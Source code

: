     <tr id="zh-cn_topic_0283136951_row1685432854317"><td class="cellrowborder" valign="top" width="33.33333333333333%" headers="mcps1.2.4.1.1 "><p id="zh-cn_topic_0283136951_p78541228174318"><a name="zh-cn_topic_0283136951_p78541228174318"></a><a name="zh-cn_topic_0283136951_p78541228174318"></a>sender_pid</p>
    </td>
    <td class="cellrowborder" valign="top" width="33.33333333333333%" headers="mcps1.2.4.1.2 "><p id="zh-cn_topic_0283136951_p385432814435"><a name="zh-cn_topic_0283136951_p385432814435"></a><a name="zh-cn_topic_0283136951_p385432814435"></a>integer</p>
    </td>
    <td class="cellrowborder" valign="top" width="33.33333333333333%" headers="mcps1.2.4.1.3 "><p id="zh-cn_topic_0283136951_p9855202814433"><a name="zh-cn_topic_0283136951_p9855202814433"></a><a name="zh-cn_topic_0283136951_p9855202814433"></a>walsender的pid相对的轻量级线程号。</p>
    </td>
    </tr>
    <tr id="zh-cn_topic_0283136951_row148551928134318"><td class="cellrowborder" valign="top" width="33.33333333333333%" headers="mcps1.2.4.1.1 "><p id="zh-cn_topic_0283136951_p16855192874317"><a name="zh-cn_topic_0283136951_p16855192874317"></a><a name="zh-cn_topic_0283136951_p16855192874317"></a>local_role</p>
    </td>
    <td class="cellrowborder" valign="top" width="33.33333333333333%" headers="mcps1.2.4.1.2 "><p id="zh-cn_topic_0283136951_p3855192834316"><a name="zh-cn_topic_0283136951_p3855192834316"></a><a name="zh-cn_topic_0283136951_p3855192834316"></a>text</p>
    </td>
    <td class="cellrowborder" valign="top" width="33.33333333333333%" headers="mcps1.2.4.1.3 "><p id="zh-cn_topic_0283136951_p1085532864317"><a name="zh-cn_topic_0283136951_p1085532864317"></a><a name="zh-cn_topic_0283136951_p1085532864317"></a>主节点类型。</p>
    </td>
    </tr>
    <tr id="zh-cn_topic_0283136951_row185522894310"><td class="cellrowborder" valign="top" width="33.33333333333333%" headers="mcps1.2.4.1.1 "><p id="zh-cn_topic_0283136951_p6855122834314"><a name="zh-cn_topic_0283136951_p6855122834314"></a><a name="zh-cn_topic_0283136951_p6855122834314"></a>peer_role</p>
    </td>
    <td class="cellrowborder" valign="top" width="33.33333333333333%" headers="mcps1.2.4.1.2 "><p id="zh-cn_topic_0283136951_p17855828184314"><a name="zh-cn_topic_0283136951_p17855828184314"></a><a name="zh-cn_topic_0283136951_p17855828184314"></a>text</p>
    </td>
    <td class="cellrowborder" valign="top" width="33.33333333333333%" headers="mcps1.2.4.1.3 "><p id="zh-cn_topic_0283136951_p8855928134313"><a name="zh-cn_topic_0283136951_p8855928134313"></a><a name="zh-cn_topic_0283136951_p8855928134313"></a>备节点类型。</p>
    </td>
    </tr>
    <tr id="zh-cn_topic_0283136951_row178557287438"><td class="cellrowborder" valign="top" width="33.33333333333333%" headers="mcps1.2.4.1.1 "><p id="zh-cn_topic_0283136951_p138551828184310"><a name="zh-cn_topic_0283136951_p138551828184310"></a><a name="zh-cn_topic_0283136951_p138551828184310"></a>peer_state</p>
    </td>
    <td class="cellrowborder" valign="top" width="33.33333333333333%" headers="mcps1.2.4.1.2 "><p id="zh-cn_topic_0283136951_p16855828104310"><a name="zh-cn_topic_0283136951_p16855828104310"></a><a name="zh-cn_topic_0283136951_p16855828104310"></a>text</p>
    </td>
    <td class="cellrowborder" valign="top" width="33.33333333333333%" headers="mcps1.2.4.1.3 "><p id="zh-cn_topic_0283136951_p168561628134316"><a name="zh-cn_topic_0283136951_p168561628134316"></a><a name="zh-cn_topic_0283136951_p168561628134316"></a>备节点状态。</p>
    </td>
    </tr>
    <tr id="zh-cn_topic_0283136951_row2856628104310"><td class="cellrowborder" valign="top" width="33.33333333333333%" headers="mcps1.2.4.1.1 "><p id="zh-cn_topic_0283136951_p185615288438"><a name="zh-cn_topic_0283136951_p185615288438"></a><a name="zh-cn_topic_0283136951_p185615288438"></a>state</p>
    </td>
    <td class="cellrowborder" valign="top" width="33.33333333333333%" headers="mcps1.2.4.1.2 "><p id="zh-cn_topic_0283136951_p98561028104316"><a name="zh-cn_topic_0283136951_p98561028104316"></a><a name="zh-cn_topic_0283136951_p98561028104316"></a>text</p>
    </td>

*What this task involves*
Write out the full listing, keeping every line exactly as it is.

*Written solution*
Source code

:     <tr id="zh-cn_topic_0283136951_row1685432854317"><td class="cellrowborder" valign="top" width="33.33333333333333%" headers="mcps1.2.4.1.1 "><p id="zh-cn_topic_0283136951_p78541228174318"><a name="zh-cn_topic_0283136951_p78541228174318"></a><a name="zh-cn_topic_0283136951_p78541228174318"></a>sender_pid</p>
    </td>
    <td class="cellrowborder" valign="top" width="33.33333333333333%" headers="mcps1.2.4.1.2 "><p id="zh-cn_topic_0283136951_p385432814435"><a name="zh-cn_topic_0283136951_p385432814435"></a><a name="zh-cn_topic_0283136951_p385432814435"></a>integer</p>
    </td>
    <td class="cellrowborder" valign="top" width="33.33333333333333%" headers="mcps1.2.4.1.3 "><p id="zh-cn_topic_0283136951_p9855202814433"><a name="zh-cn_topic_0283136951_p9855202814433"></a><a name="zh-cn_topic_0283136951_p9855202814433"></a>walsender的pid相对的轻量级线程号。</p>
    </td>
    </tr>
    <tr id="zh-cn_topic_0283136951_row148551928134318"><td class="cellrowborder" valign="top" width="33.33333333333333%" headers="mcps1.2.4.1.1 "><p id="zh-cn_topic_0283136951_p16855192874317"><a name="zh-cn_topic_0283136951_p16855192874317"></a><a name="zh-cn_topic_0283136951_p16855192874317"></a>local_role</p>
    </td>
    <td class="cellrowborder" valign="top" width="33.33333333333333%" headers="mcps1.2.4.1.2 "><p id="zh-cn_topic_0283136951_p3855192834316"><a name="zh-cn_topic_0283136951_p3855192834316"></a><a name="zh-cn_topic_0283136951_p3855192834316"></a>text</p>
    </td>
    <td class="cellrowborder" valign="top" width="33.33333333333333%" headers="mcps1.2.4.1.3 "><p id="zh-cn_topic_0283136951_p1085532864317"><a name="zh-cn_topic_0283136951_p1085532864317"></a><a name="zh-cn_topic_0283136951_p1085532864317"></a>主节点类型。</p>
    </td>
    </tr>
    <tr id="zh-cn_topic_0283136951_row185522894310"><td class="cellrowborder" valign="top" width="33.33333333333333%" headers="mcps1.2.4.1.1 "><p id="zh-cn_topic_0283136951_p6855122834314"><a name="zh-cn_topic_0283136951_p6855122834314"></a><a name="zh-cn_topic_0283136951_p6855122834314"></a>peer_role</p>
    </td>
    <td class="cellrowborder" valign="top" width="33.33333333333333%" headers="mcps1.2.4.1.2 "><p id="zh-cn_topic_0283136951_p17855828184314"><a name="zh-cn_topic_0283136951_p17855828184314"></a><a name="zh-cn_topic_0283136951_p17855828184314"></a>text</p>
    </td>
    <td class="cellrowborder" valign="top" width="33.33333333333333%" headers="mcps1.2.4.1.3 "><p id="zh-cn_topic_0283136951_p8855928134313"><a name="zh-cn_topic_0283136951_p8855928134313"></a><a name="zh-cn_topic_0283136951_p8855928134313"></a>备节点类型。</p>
    </td>
    </tr>
    <tr id="zh-cn_topic_0283136951_row178557287438"><td class="cellrowborder" valign="top" width="33.33333333333333%" headers="mcps1.2.4.1.1 "><p id="zh-cn_topic_0283136951_p138551828184310"><a name="zh-cn_topic_0283136951_p138551828184310"></a><a name="zh-cn_topic_0283136951_p138551828184310"></a>peer_state</p>
    </td>
    <td class="cellrowborder" valign="top" width="33.33333333333333%" headers="mcps1.2.4.1.2 "><p id="zh-cn_topic_0283136951_p16855828104310"><a name="zh-cn_topic_0283136951_p16855828104310"></a><a name="zh-cn_topic_0283136951_p16855828104310"></a>text</p>
    </td>
    <td class="cellrowborder" valign="top" width="33.33333333333333%" headers="mcps1.2.4.1.3 "><p id="zh-cn_topic_0283136951_p168561628134316"><a name="zh-cn_topic_0283136951_p168561628134316"></a><a name="zh-cn_topic_0283136951_p168561628134316"></a>备节点状态。</p>
    </td>
    </tr>
    <tr id="zh-cn_topic_0283136951_row2856628104310"><td class="cellrowborder" valign="top" width="33.33333333333333%" headers="mcps1.2.4.1.1 "><p id="zh-cn_topic_0283136951_p185615288438"><a name="zh-cn_topic_0283136951_p185615288438"></a><a name="zh-cn_topic_0283136951_p185615288438"></a>state</p>
    </td>
    <td class="cellrowborder" valign="top" width="33.33333333333333%" headers="mcps1.2.4.1.2 "><p id="zh-cn_topic_0283136951_p98561028104316"><a name="zh-cn_topic_0283136951_p98561028104316"></a><a name="zh-cn_topic_0283136951_p98561028104316"></a>text</p>
    </td>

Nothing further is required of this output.